**WORK INSTRUCTION**
Using the records below, repeat exactly the lines from the one holding "is the learnable" through the one holding "Which outputs the", both ends included, and no others.

[Stored data]
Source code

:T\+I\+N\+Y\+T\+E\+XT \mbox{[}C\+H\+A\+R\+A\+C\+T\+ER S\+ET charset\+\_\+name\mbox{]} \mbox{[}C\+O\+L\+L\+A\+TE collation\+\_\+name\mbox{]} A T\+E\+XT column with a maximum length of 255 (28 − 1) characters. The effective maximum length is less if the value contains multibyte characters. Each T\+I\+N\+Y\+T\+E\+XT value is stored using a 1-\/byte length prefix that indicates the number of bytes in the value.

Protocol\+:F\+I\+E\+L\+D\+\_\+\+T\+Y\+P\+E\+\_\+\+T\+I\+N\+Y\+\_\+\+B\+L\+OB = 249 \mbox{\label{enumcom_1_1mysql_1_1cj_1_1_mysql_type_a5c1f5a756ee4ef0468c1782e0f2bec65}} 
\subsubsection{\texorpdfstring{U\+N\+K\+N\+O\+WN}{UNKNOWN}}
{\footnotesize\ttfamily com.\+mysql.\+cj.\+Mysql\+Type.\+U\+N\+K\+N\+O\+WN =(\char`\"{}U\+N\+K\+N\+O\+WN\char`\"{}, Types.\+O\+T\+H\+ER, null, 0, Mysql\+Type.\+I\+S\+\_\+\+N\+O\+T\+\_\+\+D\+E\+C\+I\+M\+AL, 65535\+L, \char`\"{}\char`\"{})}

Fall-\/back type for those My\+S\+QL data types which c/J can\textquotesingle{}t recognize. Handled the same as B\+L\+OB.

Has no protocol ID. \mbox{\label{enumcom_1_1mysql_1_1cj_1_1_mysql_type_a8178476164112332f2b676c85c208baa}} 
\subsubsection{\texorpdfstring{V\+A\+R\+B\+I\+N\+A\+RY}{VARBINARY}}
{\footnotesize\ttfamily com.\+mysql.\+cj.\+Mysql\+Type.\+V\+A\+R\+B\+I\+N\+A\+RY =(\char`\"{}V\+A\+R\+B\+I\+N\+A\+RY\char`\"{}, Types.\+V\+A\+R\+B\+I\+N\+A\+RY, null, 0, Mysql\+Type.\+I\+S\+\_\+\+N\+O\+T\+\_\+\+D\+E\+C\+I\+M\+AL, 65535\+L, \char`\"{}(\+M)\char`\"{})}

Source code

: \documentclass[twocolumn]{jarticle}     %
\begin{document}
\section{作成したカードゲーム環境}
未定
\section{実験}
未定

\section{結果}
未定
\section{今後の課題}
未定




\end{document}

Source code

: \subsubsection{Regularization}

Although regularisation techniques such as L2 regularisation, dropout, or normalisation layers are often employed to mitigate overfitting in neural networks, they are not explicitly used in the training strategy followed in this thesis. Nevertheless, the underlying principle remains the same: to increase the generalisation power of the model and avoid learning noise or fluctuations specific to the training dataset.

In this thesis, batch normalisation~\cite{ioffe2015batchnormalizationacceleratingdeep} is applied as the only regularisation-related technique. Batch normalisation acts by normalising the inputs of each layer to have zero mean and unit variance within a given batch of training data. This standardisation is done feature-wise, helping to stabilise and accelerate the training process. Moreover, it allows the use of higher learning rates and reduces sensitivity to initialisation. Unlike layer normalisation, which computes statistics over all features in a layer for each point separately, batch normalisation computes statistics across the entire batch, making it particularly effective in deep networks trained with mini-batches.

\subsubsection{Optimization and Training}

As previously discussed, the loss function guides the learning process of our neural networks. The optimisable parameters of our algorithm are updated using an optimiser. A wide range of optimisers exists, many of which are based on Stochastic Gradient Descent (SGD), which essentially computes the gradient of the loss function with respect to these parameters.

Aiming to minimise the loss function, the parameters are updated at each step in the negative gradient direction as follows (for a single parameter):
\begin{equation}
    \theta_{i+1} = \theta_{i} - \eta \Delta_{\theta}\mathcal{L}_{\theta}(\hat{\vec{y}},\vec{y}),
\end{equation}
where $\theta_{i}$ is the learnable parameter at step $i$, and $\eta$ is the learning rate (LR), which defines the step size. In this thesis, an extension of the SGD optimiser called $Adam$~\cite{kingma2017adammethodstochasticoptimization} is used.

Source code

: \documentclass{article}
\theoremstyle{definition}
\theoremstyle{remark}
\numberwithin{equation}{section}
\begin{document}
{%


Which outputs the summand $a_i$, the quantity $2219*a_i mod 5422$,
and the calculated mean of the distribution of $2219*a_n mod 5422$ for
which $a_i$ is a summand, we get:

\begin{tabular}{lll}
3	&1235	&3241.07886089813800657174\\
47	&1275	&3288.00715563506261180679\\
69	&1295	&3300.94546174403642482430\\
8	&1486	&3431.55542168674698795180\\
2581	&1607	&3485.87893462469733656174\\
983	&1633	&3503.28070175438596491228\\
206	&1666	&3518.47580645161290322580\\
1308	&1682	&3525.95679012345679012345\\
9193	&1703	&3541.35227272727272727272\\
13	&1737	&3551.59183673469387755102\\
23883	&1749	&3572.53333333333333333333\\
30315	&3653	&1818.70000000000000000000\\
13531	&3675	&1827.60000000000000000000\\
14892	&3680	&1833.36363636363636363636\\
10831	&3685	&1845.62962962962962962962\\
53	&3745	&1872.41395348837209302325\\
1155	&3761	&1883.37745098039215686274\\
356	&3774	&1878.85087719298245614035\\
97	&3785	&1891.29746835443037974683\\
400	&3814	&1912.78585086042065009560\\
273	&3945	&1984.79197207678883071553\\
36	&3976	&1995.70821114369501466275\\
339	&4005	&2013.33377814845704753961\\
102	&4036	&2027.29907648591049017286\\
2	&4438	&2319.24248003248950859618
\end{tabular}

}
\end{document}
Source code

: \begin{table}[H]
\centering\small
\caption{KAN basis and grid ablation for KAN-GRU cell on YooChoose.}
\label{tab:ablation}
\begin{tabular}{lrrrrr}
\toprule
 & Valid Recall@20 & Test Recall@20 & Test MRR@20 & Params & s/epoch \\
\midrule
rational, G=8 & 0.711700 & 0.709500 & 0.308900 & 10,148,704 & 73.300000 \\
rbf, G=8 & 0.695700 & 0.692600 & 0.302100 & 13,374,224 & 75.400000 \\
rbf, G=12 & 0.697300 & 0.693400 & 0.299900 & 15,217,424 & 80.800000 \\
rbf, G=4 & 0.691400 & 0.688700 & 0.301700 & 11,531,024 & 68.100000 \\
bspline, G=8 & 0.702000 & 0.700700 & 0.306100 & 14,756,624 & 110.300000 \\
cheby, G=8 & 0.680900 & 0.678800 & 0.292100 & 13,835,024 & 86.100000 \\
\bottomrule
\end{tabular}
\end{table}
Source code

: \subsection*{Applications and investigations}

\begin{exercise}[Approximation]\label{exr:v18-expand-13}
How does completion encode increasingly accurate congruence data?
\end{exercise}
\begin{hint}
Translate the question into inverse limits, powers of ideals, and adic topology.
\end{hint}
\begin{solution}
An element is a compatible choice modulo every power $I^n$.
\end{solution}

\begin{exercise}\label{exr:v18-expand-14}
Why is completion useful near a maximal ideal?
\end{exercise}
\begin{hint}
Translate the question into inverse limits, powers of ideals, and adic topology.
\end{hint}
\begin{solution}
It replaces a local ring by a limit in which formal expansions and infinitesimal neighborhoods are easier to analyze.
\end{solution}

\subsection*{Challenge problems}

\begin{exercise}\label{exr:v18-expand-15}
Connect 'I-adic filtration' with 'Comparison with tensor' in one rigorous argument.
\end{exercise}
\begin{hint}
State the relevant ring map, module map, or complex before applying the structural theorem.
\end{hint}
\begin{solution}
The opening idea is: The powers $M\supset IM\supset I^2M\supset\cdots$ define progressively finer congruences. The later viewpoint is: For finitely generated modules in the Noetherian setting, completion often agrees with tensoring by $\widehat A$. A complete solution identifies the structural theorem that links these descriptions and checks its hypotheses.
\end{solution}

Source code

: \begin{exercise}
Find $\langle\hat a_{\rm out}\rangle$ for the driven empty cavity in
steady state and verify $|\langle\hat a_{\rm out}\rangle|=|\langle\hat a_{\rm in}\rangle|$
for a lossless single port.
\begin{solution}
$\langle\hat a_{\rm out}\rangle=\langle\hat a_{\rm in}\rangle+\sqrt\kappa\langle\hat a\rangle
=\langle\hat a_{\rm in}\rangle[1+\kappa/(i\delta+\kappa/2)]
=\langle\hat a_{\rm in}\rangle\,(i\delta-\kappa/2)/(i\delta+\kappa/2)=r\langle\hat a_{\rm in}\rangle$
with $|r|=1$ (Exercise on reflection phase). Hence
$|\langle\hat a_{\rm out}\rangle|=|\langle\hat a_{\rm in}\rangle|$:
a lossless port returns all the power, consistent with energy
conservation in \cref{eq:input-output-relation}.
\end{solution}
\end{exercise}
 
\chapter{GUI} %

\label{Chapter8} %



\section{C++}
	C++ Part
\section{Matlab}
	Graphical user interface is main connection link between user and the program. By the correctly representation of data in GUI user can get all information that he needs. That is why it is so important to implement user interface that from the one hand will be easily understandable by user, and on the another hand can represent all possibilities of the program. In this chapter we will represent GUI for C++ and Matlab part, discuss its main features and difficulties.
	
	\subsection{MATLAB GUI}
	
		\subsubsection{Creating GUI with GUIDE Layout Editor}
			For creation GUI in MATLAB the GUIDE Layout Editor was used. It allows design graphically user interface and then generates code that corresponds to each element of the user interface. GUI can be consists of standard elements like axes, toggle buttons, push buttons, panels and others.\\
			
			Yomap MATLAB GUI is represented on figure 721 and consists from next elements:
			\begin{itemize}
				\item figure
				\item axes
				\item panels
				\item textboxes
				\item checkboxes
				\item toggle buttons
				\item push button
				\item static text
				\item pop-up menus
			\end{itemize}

**REPLY TO THE TASK**
where $\theta_{i}$ is the learnable parameter at step $i$, and $\eta$ is the learning rate (LR), which defines the step size. In this thesis, an extension of the SGD optimiser called $Adam$~\cite{kingma2017adammethodstochasticoptimization} is used.

Source code

: \documentclass{article}
\theoremstyle{definition}
\theoremstyle{remark}
\numberwithin{equation}{section}
\begin{document}
{%


Which outputs the summand $a_i$, the quantity $2219*a_i mod 5422$,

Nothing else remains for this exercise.